• Exercise description:
Extract all lines from the data beneath that include the word "itemz".
[Opening Provided information section]
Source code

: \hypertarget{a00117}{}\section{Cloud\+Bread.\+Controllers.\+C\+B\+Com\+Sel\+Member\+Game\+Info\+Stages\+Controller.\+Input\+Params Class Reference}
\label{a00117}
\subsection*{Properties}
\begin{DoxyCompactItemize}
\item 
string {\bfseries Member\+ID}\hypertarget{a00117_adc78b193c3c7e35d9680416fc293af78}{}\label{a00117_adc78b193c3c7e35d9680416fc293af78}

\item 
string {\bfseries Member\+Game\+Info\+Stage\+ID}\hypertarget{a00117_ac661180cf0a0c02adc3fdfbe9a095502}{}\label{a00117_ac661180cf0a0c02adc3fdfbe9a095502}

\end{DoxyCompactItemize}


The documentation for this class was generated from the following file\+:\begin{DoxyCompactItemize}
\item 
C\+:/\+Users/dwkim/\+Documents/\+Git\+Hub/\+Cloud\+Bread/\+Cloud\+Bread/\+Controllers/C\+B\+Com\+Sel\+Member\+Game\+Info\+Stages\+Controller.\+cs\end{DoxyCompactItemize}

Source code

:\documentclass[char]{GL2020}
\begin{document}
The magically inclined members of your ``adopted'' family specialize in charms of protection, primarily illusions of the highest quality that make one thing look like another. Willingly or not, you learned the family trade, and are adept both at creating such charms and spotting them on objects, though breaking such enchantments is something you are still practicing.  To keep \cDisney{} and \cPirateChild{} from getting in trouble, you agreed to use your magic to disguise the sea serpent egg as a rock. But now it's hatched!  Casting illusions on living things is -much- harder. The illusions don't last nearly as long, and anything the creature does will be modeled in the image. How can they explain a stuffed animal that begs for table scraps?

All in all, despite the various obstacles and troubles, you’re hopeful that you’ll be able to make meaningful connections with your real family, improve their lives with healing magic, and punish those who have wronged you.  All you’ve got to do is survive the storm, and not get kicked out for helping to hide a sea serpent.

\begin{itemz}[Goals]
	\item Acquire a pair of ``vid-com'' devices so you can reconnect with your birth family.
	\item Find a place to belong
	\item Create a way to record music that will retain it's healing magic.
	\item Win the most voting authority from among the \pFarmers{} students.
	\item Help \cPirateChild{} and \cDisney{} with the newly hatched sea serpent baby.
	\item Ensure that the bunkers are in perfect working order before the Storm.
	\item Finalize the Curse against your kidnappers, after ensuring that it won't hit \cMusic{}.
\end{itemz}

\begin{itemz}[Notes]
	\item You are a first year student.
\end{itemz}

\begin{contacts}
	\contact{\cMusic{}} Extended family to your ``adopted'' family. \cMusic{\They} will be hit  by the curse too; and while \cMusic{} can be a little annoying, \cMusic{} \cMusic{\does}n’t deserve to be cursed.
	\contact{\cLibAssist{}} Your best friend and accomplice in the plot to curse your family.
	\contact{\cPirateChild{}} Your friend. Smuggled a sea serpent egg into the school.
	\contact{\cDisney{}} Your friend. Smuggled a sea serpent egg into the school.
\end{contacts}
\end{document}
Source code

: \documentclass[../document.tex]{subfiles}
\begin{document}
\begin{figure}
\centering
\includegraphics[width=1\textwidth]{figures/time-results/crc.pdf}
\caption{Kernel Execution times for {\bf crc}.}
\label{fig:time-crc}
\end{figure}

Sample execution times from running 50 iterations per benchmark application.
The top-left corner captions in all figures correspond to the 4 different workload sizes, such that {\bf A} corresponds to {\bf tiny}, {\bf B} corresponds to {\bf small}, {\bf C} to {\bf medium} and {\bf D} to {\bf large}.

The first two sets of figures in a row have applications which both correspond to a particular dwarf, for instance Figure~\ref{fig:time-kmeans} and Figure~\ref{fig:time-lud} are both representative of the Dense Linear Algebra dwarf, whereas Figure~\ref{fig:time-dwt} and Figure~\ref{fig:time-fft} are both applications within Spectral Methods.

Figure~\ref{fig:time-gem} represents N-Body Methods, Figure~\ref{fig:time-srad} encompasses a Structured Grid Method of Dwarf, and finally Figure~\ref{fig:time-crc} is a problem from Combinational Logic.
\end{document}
[Closing Provided information section]
• Your response:
\begin{itemz}[Goals]
\end{itemz}
\begin{itemz}[Notes]
\end{itemz}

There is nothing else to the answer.